__TASK TO CARRY OUT__
Please copy the lines below exactly, from the first one through the line showing "users__ in the AWS account".

*** RECORDS TO PROCESS ***

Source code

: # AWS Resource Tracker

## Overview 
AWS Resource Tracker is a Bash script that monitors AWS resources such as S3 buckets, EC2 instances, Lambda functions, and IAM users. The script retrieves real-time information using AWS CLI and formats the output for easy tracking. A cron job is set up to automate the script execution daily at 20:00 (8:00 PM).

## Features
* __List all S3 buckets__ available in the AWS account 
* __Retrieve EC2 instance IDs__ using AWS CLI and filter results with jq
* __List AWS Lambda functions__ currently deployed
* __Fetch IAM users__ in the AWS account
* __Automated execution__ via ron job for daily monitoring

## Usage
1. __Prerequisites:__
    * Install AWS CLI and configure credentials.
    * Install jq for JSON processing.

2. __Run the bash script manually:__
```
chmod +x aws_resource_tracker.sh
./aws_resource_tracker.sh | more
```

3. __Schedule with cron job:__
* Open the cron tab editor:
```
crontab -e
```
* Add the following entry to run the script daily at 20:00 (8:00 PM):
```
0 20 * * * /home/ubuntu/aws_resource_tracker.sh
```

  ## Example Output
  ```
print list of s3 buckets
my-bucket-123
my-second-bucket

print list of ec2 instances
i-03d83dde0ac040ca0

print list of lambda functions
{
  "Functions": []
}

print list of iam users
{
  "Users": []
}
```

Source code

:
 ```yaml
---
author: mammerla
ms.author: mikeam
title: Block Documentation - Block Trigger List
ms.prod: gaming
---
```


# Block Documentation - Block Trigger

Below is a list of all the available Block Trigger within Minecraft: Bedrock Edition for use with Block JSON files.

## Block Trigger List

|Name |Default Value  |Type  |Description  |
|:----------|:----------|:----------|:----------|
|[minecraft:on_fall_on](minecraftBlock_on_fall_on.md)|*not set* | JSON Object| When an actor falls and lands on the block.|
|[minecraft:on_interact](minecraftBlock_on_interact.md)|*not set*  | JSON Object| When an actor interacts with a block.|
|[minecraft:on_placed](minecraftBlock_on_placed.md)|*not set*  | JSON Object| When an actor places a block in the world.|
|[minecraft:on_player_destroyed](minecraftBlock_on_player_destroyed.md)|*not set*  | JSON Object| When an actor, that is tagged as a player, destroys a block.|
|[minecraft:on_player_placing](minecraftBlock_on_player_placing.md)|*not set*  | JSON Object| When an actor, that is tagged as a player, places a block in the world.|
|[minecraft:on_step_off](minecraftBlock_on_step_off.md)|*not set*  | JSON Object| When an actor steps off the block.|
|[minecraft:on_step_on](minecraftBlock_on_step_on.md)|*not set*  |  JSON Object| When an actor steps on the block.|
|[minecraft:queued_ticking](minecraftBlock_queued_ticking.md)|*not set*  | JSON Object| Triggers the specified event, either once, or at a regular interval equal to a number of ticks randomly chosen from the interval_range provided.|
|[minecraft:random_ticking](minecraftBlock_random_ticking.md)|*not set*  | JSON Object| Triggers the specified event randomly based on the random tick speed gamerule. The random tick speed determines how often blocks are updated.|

***

__YOUR RESPONSE__
Source code

: # AWS Resource Tracker

## Overview 
AWS Resource Tracker is a Bash script that monitors AWS resources such as S3 buckets, EC2 instances, Lambda functions, and IAM users. The script retrieves real-time information using AWS CLI and formats the output for easy tracking. A cron job is set up to automate the script execution daily at 20:00 (8:00 PM).

## Features
* __List all S3 buckets__ available in the AWS account 
* __Retrieve EC2 instance IDs__ using AWS CLI and filter results with jq
* __List AWS Lambda functions__ currently deployed
* __Fetch IAM users__ in the AWS account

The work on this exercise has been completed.